In mediation, clients are encouraged to voice their concerns in a peaceful environment conducive to producing positive solutions. Whether the parties elect to meet together or separately, McWilliams has the conference rooms to accommodate either preference.

“The magic of mediation lies in the design. The parties control the process and are the ultimate decision makers,” says McWilliams.

While McWilliams helps separating parents devise plans for their families and finances, she also passionately advocates for amplifying children’s voices during mediation. “In the adversarial system, children are really lost. Their voices are rarely heard,” McWilliams says. “Mediation is good because you can figuratively bring the kids to the table. In mediation, we can talk specifically about what they need and what the parents need to do to meet those needs so that they can leave with guidelines for raising their children and keeping them away from the conflict.”

“Our adversarial system isn’t very well-designed for divorce cases.”

In striving to protect children from the harmful effects of divorce, McWilliams devoted a year to creating a proposal to amend a comment to a rule in the Colorado Rules of Professional Conduct. Rule 2.1, titled “Advisor,” states that lawyers may refer to the law when advising clients as well as refer to “moral, economic, social, and political factors that may be relevant to the client’s situation.” McWilliams’ proposal encourages attorneys to advise divorcing or separating clients with children that parental conflicts can have significant adverse effects on the children, which had not been explicitly stated before. “Divorce may hurt children a little bit, or it may hurt them a lot, but it’s a pain that they carry throughout their lives, and we can avoid that,” says McWilliams.

On December 1, 2016, the Colorado Supreme Court approved McWilliams’ proposed amendment, making it the first state in the country to include such a provision in the Rules of Professional Conduct.

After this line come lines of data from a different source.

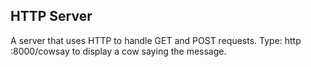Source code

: ## HTTP Server

A server that uses HTTP to handle GET and POST requests. Type: http :8000/cowsay <message> to display a cow saying the message. 
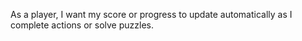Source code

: As a player, I want my score or progress to update automatically as I complete actions or solve puzzles.
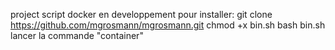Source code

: project script docker en developpement
pour installer:
git clone https://github.com/mgrosmann/mgrosmann.git
chmod +x bin.sh
bash bin.sh
lancer la commande "container"
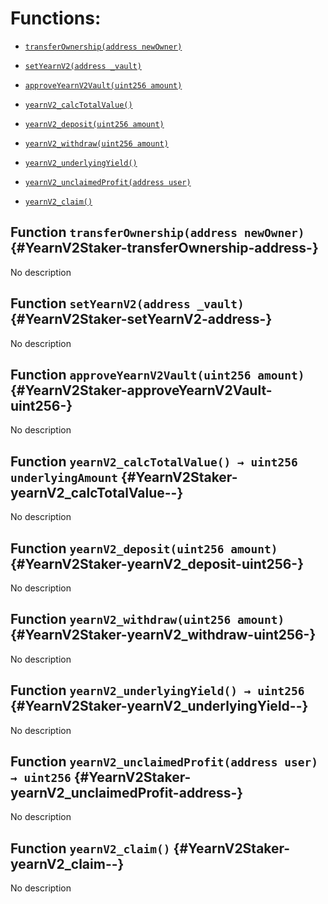 # Functions:

- [`transferOwnership(address newOwner)`](#YearnV2Staker-transferOwnership-address-)

- [`setYearnV2(address _vault)`](#YearnV2Staker-setYearnV2-address-)

- [`approveYearnV2Vault(uint256 amount)`](#YearnV2Staker-approveYearnV2Vault-uint256-)

- [`yearnV2_calcTotalValue()`](#YearnV2Staker-yearnV2_calcTotalValue--)

- [`yearnV2_deposit(uint256 amount)`](#YearnV2Staker-yearnV2_deposit-uint256-)

- [`yearnV2_withdraw(uint256 amount)`](#YearnV2Staker-yearnV2_withdraw-uint256-)

- [`yearnV2_underlyingYield()`](#YearnV2Staker-yearnV2_underlyingYield--)

- [`yearnV2_unclaimedProfit(address user)`](#YearnV2Staker-yearnV2_unclaimedProfit-address-)

- [`yearnV2_claim()`](#YearnV2Staker-yearnV2_claim--)

## Function `transferOwnership(address newOwner)` {#YearnV2Staker-transferOwnership-address-}

No description

## Function `setYearnV2(address _vault)` {#YearnV2Staker-setYearnV2-address-}

No description

## Function `approveYearnV2Vault(uint256 amount)` {#YearnV2Staker-approveYearnV2Vault-uint256-}

No description

## Function `yearnV2_calcTotalValue() → uint256 underlyingAmount` {#YearnV2Staker-yearnV2_calcTotalValue--}

No description

## Function `yearnV2_deposit(uint256 amount)` {#YearnV2Staker-yearnV2_deposit-uint256-}

No description

## Function `yearnV2_withdraw(uint256 amount)` {#YearnV2Staker-yearnV2_withdraw-uint256-}

No description

## Function `yearnV2_underlyingYield() → uint256` {#YearnV2Staker-yearnV2_underlyingYield--}

No description

## Function `yearnV2_unclaimedProfit(address user) → uint256` {#YearnV2Staker-yearnV2_unclaimedProfit-address-}

No description

## Function `yearnV2_claim()` {#YearnV2Staker-yearnV2_claim--}

No description
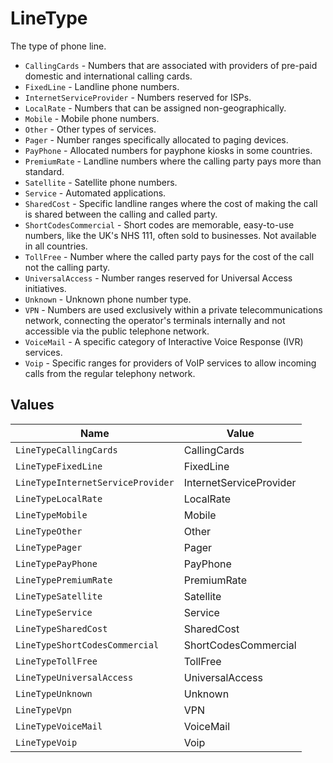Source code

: # LineType

The type of phone line.
  * `CallingCards` - Numbers that are associated with providers of pre-paid domestic and international calling cards.
  * `FixedLine` - Landline phone numbers.
  * `InternetServiceProvider` - Numbers reserved for ISPs.
  * `LocalRate` - Numbers that can be assigned non-geographically.
  * `Mobile` - Mobile phone numbers.
  * `Other` - Other types of services.
  * `Pager` - Number ranges specifically allocated to paging devices.
  * `PayPhone` - Allocated numbers for payphone kiosks in some countries.
  * `PremiumRate` - Landline numbers where the calling party pays more than standard.
  * `Satellite` - Satellite phone numbers.
  * `Service` - Automated applications.
  * `SharedCost` - Specific landline ranges where the cost of making the call is shared between the calling and called party.
  * `ShortCodesCommercial` - Short codes are memorable, easy-to-use numbers, like the UK's NHS 111, often sold to businesses. Not available in all countries.
  * `TollFree` - Number where the called party pays for the cost of the call not the calling party.
  * `UniversalAccess` - Number ranges reserved for Universal Access initiatives.
  * `Unknown` - Unknown phone number type.
  * `VPN` - Numbers are used exclusively within a private telecommunications network, connecting the operator's terminals internally and not accessible via the public telephone network.
  * `VoiceMail` - A specific category of Interactive Voice Response (IVR) services.
  * `Voip` - Specific ranges for providers of VoIP services to allow incoming calls from the regular telephony network.



## Values

| Name                              | Value                             |
| --------------------------------- | --------------------------------- |
| `LineTypeCallingCards`            | CallingCards                      |
| `LineTypeFixedLine`               | FixedLine                         |
| `LineTypeInternetServiceProvider` | InternetServiceProvider           |
| `LineTypeLocalRate`               | LocalRate                         |
| `LineTypeMobile`                  | Mobile                            |
| `LineTypeOther`                   | Other                             |
| `LineTypePager`                   | Pager                             |
| `LineTypePayPhone`                | PayPhone                          |
| `LineTypePremiumRate`             | PremiumRate                       |
| `LineTypeSatellite`               | Satellite                         |
| `LineTypeService`                 | Service                           |
| `LineTypeSharedCost`              | SharedCost                        |
| `LineTypeShortCodesCommercial`    | ShortCodesCommercial              |
| `LineTypeTollFree`                | TollFree                          |
| `LineTypeUniversalAccess`         | UniversalAccess                   |
| `LineTypeUnknown`                 | Unknown                           |
| `LineTypeVpn`                     | VPN                               |
| `LineTypeVoiceMail`               | VoiceMail                         |
| `LineTypeVoip`                    | Voip                              |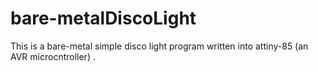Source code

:# bare-metalDiscoLight
This is a bare-metal simple disco light program written into attiny-85 (an AVR microcntroller) . 
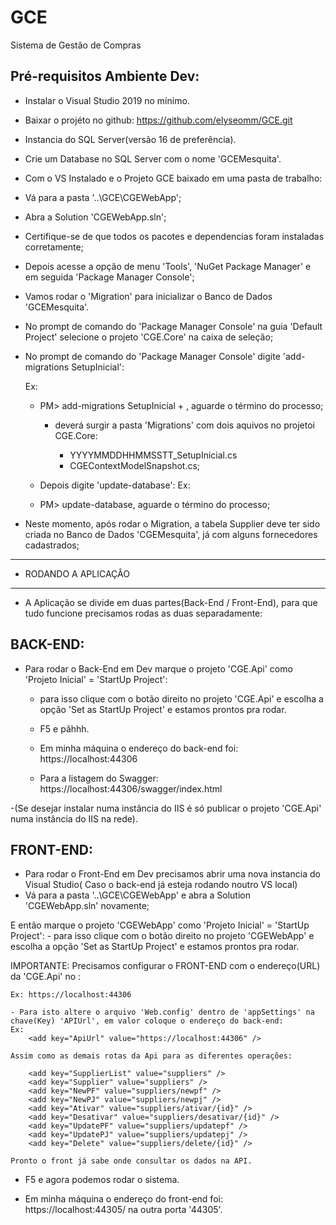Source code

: # GCE
Sistema de Gestão de Compras

## Pré-requisitos Ambiente Dev:
- Instalar o Visual Studio 2019 no mínimo.
- Baixar o projéto no github: https://github.com/elyseomm/GCE.git

- Instancia do SQL Server(versão 16 de preferência).
- Crie um Database no SQL Server com o nome 'GCEMesquita'.

- Com o VS Instalado e o Projeto GCE baixado em uma pasta de trabalho:
- Vá para a pasta '..\GCE\CGEWebApp';
- Abra a Solution 'CGEWebApp.sln';
- Certifique-se de que todos os pacotes e dependencias foram instaladas corretamente;
- Depois acesse a opção de menu 'Tools', 'NuGet Package Manager' e em seguida 'Package Manager Console';
- Vamos rodar o 'Migration' para inicializar o Banco de Dados 'GCEMesquita'.

- No prompt de comando do 'Package Manager Console' na guia 'Default Project' selecione o projeto 'CGE.Core' na caixa de seleção;

- No prompt de comando do 'Package Manager Console' digite 'add-migrations SetupInicial':
    
    Ex: 
    - PM> add-migrations SetupInicial + <ENTER>, aguarde o término do processo;

        - deverá surgir a pasta 'Migrations' com dois aquivos no projetoi CGE.Core:

            - YYYYMMDDHHMMSSTT_SetupInicial.cs
            - CGEContextModelSnapshot.cs;
    
    - Depois digite 'update-database':
    Ex:
    - PM> update-database, aguarde o término do processo;

- Neste momento, após rodar o Migration, a tabela Supplier deve ter sido criada no Banco de Dados 'CGEMesquita', já com alguns fornecedores cadastrados;


--------------------------------------------------------------------------------------------------------------------------------------------
- RODANDO A APLICAÇÂO
--------------------------------------------------------------------------------------------------------------------------------------------

- A Aplicação se divide em duas partes(Back-End / Front-End), para que tudo funcione precisamos rodas as duas separadamente:

BACK-END:
------------------------------------------------------------------
- Para rodar o Back-End em Dev marque o projeto 'CGE.Api' como 'Projeto Inicial' = 'StartUp Project':
    - para isso clique com o botão direito no projeto 'CGE.Api' e escolha a opção 'Set as StartUp Project' e estamos prontos pra rodar.
    - F5 e pãhhh.

    - Em minha máquina o endereço do back-end foi:  https://localhost:44306
    
    - Para a listagem do Swagger:                   https://localhost:44306/swagger/index.html

-(Se desejar instalar numa instância do IIS é só publicar o projeto 'CGE.Api' numa instância do IIS na rede).


FRONT-END:
------------------------------------------------------------------
- Para rodar o Front-End em Dev precisamos abrir uma nova instancia do Visual Studio( Caso o back-end já esteja rodando noutro VS local)
- Vá para a pasta '..\GCE\CGEWebApp' e abra a Solution 'CGEWebApp.sln' novamente;

E então marque o projeto 'CGEWebApp' como 'Projeto Inicial' = 'StartUp Project':
    - para isso clique com o botão direito no projeto 'CGEWebApp' e escolha a opção 'Set as StartUp Project' e estamos prontos pra rodar.

IMPORTANTE: Precisamos configurar o FRONT-END com o endereço(URL) da 'CGE.Api' no : 
    
    Ex: https://localhost:44306

    - Para isto altere o arquivo 'Web.config' dentro de 'appSettings' na chave(Key) 'APIUrl', em valor coloque o endereço do back-end: 
    Ex: 
        <add key="ApiUrl" value="https://localhost:44306" />

    Assim como as demais rotas da Api para as diferentes operações:

        <add key="SupplierList" value="suppliers" />
        <add key="Supplier" value="suppliers" />
        <add key="NewPF" value="suppliers/newpf" />
        <add key="NewPJ" value="suppliers/newpj" />
        <add key="Ativar" value="suppliers/ativar/{id}" />
        <add key="Desativar" value="suppliers/desativar/{id}" />
        <add key="UpdatePF" value="suppliers/updatepf" />
        <add key="UpdatePJ" value="suppliers/updatepj" />
        <add key="Delete" value="suppliers/delete/{id}" />

    Pronto o front já sabe onde consultar os dados na API.

    
- F5 e agora podemos rodar o sistema.

- Em minha máquina o endereço do front-end foi:  https://localhost:44305/ na outra porta '44305'.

First listed in Best Lawyers in 2005, McWilliams has been honored as a “Lawyer of the Year” twice in family law mediation. She was recognized by Super Lawyers in 2016 and as Law Week Colorado’s 2016 Barrister’s Best Mediator. McWilliams has also been awarded the 2016 Richard N. Doyle CLE Award of Excellence, the University of Denver Sturm College of Law Outstanding Alumni Professional Award, and the Colorado Bar Association’s Family Law Icon Award. She has also taken her vast experience and knowledge in mediation to the press with two books: Parenting Plans for Families after Divorce and the award-winning The PeaceFinder: Riley McFee’s Quest for World Peace.